- _Work required_: Pictures in the records below are skipped; the rest is copied exactly.

== Material supplied ==

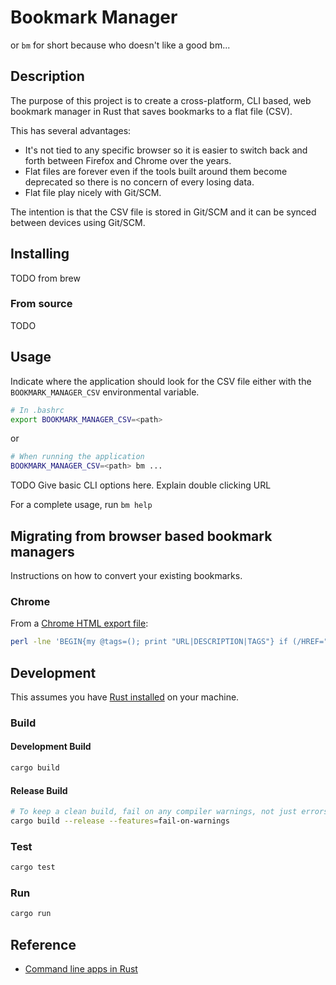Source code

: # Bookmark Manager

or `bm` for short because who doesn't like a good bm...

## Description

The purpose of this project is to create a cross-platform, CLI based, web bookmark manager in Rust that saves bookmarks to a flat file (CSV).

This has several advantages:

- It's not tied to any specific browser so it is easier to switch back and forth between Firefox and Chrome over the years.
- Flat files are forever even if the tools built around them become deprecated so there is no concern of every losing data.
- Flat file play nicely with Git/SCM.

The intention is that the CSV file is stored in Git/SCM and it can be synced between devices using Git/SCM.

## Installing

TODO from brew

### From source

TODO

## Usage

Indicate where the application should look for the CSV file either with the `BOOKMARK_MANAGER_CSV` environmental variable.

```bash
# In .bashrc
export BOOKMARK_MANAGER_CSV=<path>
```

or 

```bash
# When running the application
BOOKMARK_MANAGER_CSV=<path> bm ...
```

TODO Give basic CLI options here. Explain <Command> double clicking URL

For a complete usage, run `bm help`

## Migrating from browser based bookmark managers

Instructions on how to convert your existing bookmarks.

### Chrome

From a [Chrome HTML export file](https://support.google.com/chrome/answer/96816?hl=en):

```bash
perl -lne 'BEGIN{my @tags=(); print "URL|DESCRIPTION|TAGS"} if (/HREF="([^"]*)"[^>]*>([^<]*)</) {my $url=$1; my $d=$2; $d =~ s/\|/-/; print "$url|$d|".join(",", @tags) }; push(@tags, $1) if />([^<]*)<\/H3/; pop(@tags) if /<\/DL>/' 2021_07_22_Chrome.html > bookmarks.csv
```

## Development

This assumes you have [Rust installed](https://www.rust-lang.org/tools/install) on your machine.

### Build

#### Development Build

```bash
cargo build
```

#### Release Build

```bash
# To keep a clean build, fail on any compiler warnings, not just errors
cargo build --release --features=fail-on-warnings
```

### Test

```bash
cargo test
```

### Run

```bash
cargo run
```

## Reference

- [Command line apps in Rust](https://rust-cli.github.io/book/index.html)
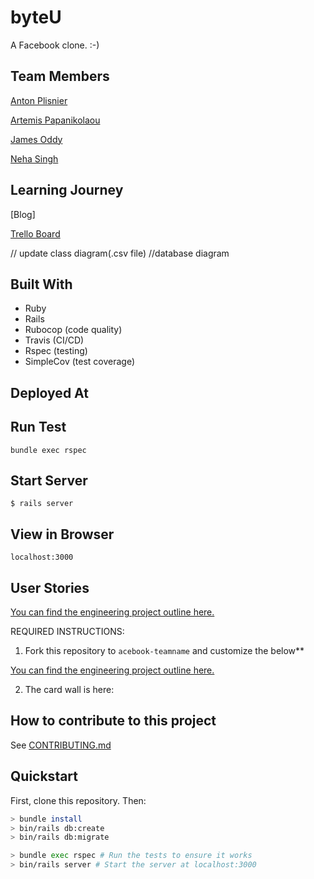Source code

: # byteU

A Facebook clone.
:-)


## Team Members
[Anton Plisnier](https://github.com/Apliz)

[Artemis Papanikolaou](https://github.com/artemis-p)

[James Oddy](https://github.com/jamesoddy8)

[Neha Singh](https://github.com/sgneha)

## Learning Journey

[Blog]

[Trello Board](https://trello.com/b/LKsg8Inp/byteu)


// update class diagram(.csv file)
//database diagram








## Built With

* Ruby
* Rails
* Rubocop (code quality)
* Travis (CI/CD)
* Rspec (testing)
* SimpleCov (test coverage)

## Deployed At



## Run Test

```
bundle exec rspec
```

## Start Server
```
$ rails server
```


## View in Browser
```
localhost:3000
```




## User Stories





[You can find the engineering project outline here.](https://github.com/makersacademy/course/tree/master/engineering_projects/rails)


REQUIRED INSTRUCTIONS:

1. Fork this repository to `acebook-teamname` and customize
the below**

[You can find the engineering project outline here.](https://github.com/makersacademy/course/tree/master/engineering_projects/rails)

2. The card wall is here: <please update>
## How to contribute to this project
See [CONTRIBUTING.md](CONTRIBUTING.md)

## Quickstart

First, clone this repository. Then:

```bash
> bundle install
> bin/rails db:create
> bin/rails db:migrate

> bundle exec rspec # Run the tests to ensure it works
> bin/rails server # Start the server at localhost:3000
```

===

- _Result for this task_:
Source code

: # Bookmark Manager

or `bm` for short because who doesn't like a good bm...

## Description

The purpose of this project is to create a cross-platform, CLI based, web bookmark manager in Rust that saves bookmarks to a flat file (CSV).

This has several advantages:

- It's not tied to any specific browser so it is easier to switch back and forth between Firefox and Chrome over the years.
- Flat files are forever even if the tools built around them become deprecated so there is no concern of every losing data.
- Flat file play nicely with Git/SCM.

The intention is that the CSV file is stored in Git/SCM and it can be synced between devices using Git/SCM.

## Installing

TODO from brew

### From source

TODO

## Usage

Indicate where the application should look for the CSV file either with the `BOOKMARK_MANAGER_CSV` environmental variable.

```bash
# In .bashrc
export BOOKMARK_MANAGER_CSV=<path>
```

or 

```bash
# When running the application
BOOKMARK_MANAGER_CSV=<path> bm ...
```

TODO Give basic CLI options here. Explain <Command> double clicking URL

For a complete usage, run `bm help`

## Migrating from browser based bookmark managers

Instructions on how to convert your existing bookmarks.

### Chrome

From a [Chrome HTML export file](https://support.google.com/chrome/answer/96816?hl=en):

```bash
perl -lne 'BEGIN{my @tags=(); print "URL|DESCRIPTION|TAGS"} if (/HREF="([^"]*)"[^>]*>([^<]*)</) {my $url=$1; my $d=$2; $d =~ s/\|/-/; print "$url|$d|".join(",", @tags) }; push(@tags, $1) if />([^<]*)<\/H3/; pop(@tags) if /<\/DL>/' 2021_07_22_Chrome.html > bookmarks.csv
```

## Development

This assumes you have [Rust installed](https://www.rust-lang.org/tools/install) on your machine.

### Build

#### Development Build

```bash
cargo build
```

#### Release Build

```bash
# To keep a clean build, fail on any compiler warnings, not just errors
cargo build --release --features=fail-on-warnings
```

### Test

```bash
cargo test
```

### Run

```bash
cargo run
```

## Reference

- [Command line apps in Rust](https://rust-cli.github.io/book/index.html)
Source code

: # byteU

A Facebook clone.
:-)


## Team Members
[Anton Plisnier](https://github.com/Apliz)

[Artemis Papanikolaou](https://github.com/artemis-p)

[James Oddy](https://github.com/jamesoddy8)

[Neha Singh](https://github.com/sgneha)

## Learning Journey

[Blog]

[Trello Board](https://trello.com/b/LKsg8Inp/byteu)


// update class diagram(.csv file)
//database diagram








## Built With

* Ruby
* Rails
* Rubocop (code quality)
* Travis (CI/CD)
* Rspec (testing)
* SimpleCov (test coverage)

## Deployed At



## Run Test

```
bundle exec rspec
```

## Start Server
```
$ rails server
```


## View in Browser
```
localhost:3000
```




## User Stories





[You can find the engineering project outline here.](https://github.com/makersacademy/course/tree/master/engineering_projects/rails)


REQUIRED INSTRUCTIONS:

1. Fork this repository to `acebook-teamname` and customize
the below**

[You can find the engineering project outline here.](https://github.com/makersacademy/course/tree/master/engineering_projects/rails)

2. The card wall is here: <please update>
## How to contribute to this project
See [CONTRIBUTING.md](CONTRIBUTING.md)

## Quickstart

First, clone this repository. Then:

```bash
> bundle install
> bin/rails db:create
> bin/rails db:migrate

> bundle exec rspec # Run the tests to ensure it works
> bin/rails server # Start the server at localhost:3000
```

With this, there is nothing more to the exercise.